▸ **YOUR INSTRUCTIONS**:
Start to finish, repeat the records exactly.

==================================================

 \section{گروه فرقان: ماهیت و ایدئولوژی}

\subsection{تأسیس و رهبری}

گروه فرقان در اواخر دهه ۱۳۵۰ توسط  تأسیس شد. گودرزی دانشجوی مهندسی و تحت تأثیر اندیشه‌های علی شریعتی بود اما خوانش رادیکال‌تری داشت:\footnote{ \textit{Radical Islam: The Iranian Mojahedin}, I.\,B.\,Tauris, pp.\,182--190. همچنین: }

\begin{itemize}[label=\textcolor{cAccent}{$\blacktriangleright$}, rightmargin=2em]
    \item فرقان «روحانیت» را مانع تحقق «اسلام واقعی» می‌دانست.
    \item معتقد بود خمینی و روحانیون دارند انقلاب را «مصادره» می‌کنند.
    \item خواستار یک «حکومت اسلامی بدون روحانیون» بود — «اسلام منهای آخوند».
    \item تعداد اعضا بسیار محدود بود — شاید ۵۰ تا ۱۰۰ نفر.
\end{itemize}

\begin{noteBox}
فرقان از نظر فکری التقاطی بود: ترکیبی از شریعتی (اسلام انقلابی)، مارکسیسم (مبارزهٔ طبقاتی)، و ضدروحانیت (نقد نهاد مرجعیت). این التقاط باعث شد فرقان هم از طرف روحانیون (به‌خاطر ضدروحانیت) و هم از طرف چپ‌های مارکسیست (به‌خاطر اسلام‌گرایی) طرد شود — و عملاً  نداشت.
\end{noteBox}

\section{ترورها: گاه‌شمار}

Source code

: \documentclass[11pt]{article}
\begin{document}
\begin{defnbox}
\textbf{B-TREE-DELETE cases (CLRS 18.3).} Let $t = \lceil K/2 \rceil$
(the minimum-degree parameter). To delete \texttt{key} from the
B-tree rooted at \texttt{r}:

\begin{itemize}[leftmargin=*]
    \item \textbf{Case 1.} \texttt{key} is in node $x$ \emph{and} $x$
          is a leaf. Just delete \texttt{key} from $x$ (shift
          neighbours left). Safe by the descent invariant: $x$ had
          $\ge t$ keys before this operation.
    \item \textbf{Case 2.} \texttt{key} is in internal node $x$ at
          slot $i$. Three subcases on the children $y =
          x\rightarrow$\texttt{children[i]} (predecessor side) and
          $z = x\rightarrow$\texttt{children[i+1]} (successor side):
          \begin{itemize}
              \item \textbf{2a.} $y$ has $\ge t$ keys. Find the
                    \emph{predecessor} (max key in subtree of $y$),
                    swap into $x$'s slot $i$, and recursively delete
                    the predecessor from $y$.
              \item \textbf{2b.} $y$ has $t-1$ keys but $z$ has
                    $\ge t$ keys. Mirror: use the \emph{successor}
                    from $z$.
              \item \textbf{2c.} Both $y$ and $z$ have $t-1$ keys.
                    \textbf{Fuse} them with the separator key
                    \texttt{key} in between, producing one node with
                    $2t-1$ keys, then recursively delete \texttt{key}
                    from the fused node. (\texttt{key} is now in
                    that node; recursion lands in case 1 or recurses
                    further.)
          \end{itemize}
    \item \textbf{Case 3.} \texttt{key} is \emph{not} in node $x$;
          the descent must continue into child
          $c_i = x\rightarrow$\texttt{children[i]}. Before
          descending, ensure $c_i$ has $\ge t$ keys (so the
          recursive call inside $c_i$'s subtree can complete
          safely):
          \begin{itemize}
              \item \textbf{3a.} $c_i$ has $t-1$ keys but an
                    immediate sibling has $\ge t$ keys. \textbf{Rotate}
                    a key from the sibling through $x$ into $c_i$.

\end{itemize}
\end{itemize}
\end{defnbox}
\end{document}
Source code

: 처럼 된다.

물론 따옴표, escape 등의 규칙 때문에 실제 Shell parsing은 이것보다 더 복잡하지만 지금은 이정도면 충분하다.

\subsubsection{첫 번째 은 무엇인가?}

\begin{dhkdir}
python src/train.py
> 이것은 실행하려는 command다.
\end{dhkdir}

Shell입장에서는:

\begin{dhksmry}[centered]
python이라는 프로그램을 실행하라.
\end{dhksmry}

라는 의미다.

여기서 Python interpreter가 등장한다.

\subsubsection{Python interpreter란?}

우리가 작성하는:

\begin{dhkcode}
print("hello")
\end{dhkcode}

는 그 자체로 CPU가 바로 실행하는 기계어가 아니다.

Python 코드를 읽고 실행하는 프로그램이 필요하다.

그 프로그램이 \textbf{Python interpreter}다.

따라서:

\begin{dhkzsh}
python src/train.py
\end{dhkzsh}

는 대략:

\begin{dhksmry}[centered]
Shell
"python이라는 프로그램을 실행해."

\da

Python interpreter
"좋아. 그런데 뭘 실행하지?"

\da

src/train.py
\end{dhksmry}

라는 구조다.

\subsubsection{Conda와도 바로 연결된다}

==================================================

▸ **ANSWER BELOW**:
 \section{گروه فرقان: ماهیت و ایدئولوژی}

\subsection{تأسیس و رهبری}

گروه فرقان در اواخر دهه ۱۳۵۰ توسط  تأسیس شد. گودرزی دانشجوی مهندسی و تحت تأثیر اندیشه‌های علی شریعتی بود اما خوانش رادیکال‌تری داشت:\footnote{ \textit{Radical Islam: The Iranian Mojahedin}, I.\,B.\,Tauris, pp.\,182--190. همچنین: }

\begin{itemize}[label=\textcolor{cAccent}{$\blacktriangleright$}, rightmargin=2em]
    \item فرقان «روحانیت» را مانع تحقق «اسلام واقعی» می‌دانست.
    \item معتقد بود خمینی و روحانیون دارند انقلاب را «مصادره» می‌کنند.
    \item خواستار یک «حکومت اسلامی بدون روحانیون» بود — «اسلام منهای آخوند».
    \item تعداد اعضا بسیار محدود بود — شاید ۵۰ تا ۱۰۰ نفر.
\end{itemize}

\begin{noteBox}
فرقان از نظر فکری التقاطی بود: ترکیبی از شریعتی (اسلام انقلابی)، مارکسیسم (مبارزهٔ طبقاتی)، و ضدروحانیت (نقد نهاد مرجعیت). این التقاط باعث شد فرقان هم از طرف روحانیون (به‌خاطر ضدروحانیت) و هم از طرف چپ‌های مارکسیست (به‌خاطر اسلام‌گرایی) طرد شود — و عملاً  نداشت.
\end{noteBox}

\section{ترورها: گاه‌شمار}

Source code

: \documentclass[11pt]{article}
\begin{document}
\begin{defnbox}
\textbf{B-TREE-DELETE cases (CLRS 18.3).} Let $t = \lceil K/2 \rceil$
(the minimum-degree parameter). To delete \texttt{key} from the
B-tree rooted at \texttt{r}:

\begin{itemize}[leftmargin=*]
    \item \textbf{Case 1.} \texttt{key} is in node $x$ \emph{and} $x$
          is a leaf. Just delete \texttt{key} from $x$ (shift
          neighbours left). Safe by the descent invariant: $x$ had
          $\ge t$ keys before this operation.
    \item \textbf{Case 2.} \texttt{key} is in internal node $x$ at
          slot $i$. Three subcases on the children $y =
          x\rightarrow$\texttt{children[i]} (predecessor side) and
          $z = x\rightarrow$\texttt{children[i+1]} (successor side):
          \begin{itemize}
              \item \textbf{2a.} $y$ has $\ge t$ keys. Find the
                    \emph{predecessor} (max key in subtree of $y$),
                    swap into $x$'s slot $i$, and recursively delete
                    the predecessor from $y$.
              \item \textbf{2b.} $y$ has $t-1$ keys but $z$ has
                    $\ge t$ keys. Mirror: use the \emph{successor}
                    from $z$.
              \item \textbf{2c.} Both $y$ and $z$ have $t-1$ keys.
                    \textbf{Fuse} them with the separator key
                    \texttt{key} in between, producing one node with
                    $2t-1$ keys, then recursively delete \texttt{key}
                    from the fused node. (\texttt{key} is now in
                    that node; recursion lands in case 1 or recurses
                    further.)
          \end{itemize}
    \item \textbf{Case 3.} \texttt{key} is \emph{not} in node $x$;
          the descent must continue into child
          $c_i = x\rightarrow$\texttt{children[i]}. Before
          descending, ensure $c_i$ has $\ge t$ keys (so the
          recursive call inside $c_i$'s subtree can complete
          safely):
          \begin{itemize}
              \item \textbf{3a.} $c_i$ has $t-1$ keys but an
                    immediate sibling has $\ge t$ keys. \textbf{Rotate}
                    a key from the sibling through $x$ into $c_i$.

\end{itemize}
\end{itemize}
\end{defnbox}
\end{document}
Source code

: 처럼 된다.

물론 따옴표, escape 등의 규칙 때문에 실제 Shell parsing은 이것보다 더 복잡하지만 지금은 이정도면 충분하다.

\subsubsection{첫 번째 은 무엇인가?}

\begin{dhkdir}
python src/train.py
> 이것은 실행하려는 command다.
\end{dhkdir}

Shell입장에서는:

\begin{dhksmry}[centered]
python이라는 프로그램을 실행하라.
\end{dhksmry}

라는 의미다.

여기서 Python interpreter가 등장한다.

\subsubsection{Python interpreter란?}

우리가 작성하는:

\begin{dhkcode}
print("hello")
\end{dhkcode}

는 그 자체로 CPU가 바로 실행하는 기계어가 아니다.

Python 코드를 읽고 실행하는 프로그램이 필요하다.

그 프로그램이 \textbf{Python interpreter}다.

따라서:

\begin{dhkzsh}
python src/train.py
\end{dhkzsh}

는 대략:

\begin{dhksmry}[centered]
Shell
"python이라는 프로그램을 실행해."

\da

Python interpreter
"좋아. 그런데 뭘 실행하지?"

\da

src/train.py
\end{dhksmry}

라는 구조다.

\subsubsection{Conda와도 바로 연결된다}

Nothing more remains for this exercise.